[[ Record excerpts, beginning ]]

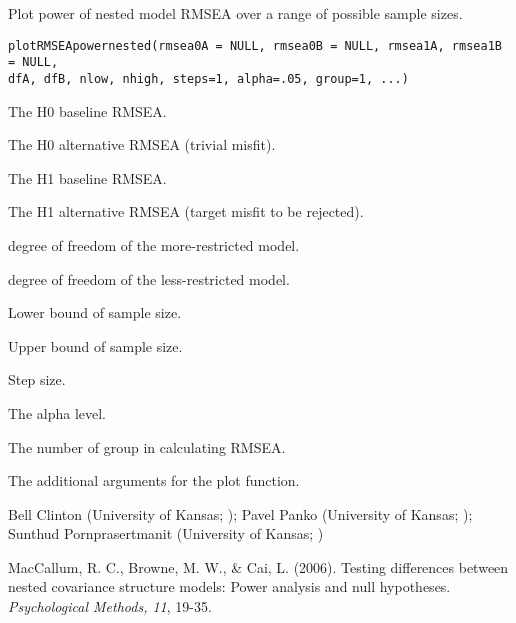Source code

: \documentclass[a4paper]{book}
\begin{document}
%
\begin{Description}\relax
Plot power of nested model RMSEA over a range of possible sample sizes.
\end{Description}
%
\begin{Usage}
\begin{verbatim}
plotRMSEApowernested(rmsea0A = NULL, rmsea0B = NULL, rmsea1A, rmsea1B = NULL, 
dfA, dfB, nlow, nhigh, steps=1, alpha=.05, group=1, ...)
\end{verbatim}
\end{Usage}
%
\begin{Arguments}
\begin{ldescription}
\item[\code{rmsea0A}] The H0 baseline RMSEA.
\item[\code{rmsea0B}] The H0 alternative RMSEA (trivial misfit).
\item[\code{rmsea1A}] The H1 baseline RMSEA.
\item[\code{rmsea1B}] The H1 alternative RMSEA (target misfit to be rejected).
\item[\code{dfA}] degree of freedom of the more-restricted model.
\item[\code{dfB}] degree of freedom of the less-restricted model.
\item[\code{nlow}] Lower bound of sample size.
\item[\code{nhigh}] Upper bound of sample size.
\item[\code{steps}] Step size.
\item[\code{alpha}] The alpha level.
\item[\code{group}] The number of group in calculating RMSEA.
\item[\code{...}] The additional arguments for the plot function.
\end{ldescription}
\end{Arguments}
%
\begin{Author}\relax
Bell Clinton (University of Kansas; ); Pavel Panko (University of Kansas; ); Sunthud Pornprasertmanit (University of Kansas; )
\end{Author}
%
\begin{References}\relax
MacCallum, R. C., Browne, M. W., \& Cai, L. (2006). Testing differences between nested covariance structure models: Power analysis and null hypotheses. \emph{Psychological Methods, 11}, 19-35.
\end{References}
\end{document}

[[ Record excerpts, end ]]

**Exercise objective:**
Only exact lines belong in the answer: those from the beginning of the entries above through the line holding "Lower bound of sample size.", with no pictures.

**Output below:**
Source code

: \documentclass[a4paper]{book}
\begin{document}
%
\begin{Description}\relax
Plot power of nested model RMSEA over a range of possible sample sizes.
\end{Description}
%
\begin{Usage}
\begin{verbatim}
plotRMSEApowernested(rmsea0A = NULL, rmsea0B = NULL, rmsea1A, rmsea1B = NULL, 
dfA, dfB, nlow, nhigh, steps=1, alpha=.05, group=1, ...)
\end{verbatim}
\end{Usage}
%
\begin{Arguments}
\begin{ldescription}
\item[\code{rmsea0A}] The H0 baseline RMSEA.
\item[\code{rmsea0B}] The H0 alternative RMSEA (trivial misfit).
\item[\code{rmsea1A}] The H1 baseline RMSEA.
\item[\code{rmsea1B}] The H1 alternative RMSEA (target misfit to be rejected).
\item[\code{dfA}] degree of freedom of the more-restricted model.
\item[\code{dfB}] degree of freedom of the less-restricted model.
\item[\code{nlow}] Lower bound of sample size.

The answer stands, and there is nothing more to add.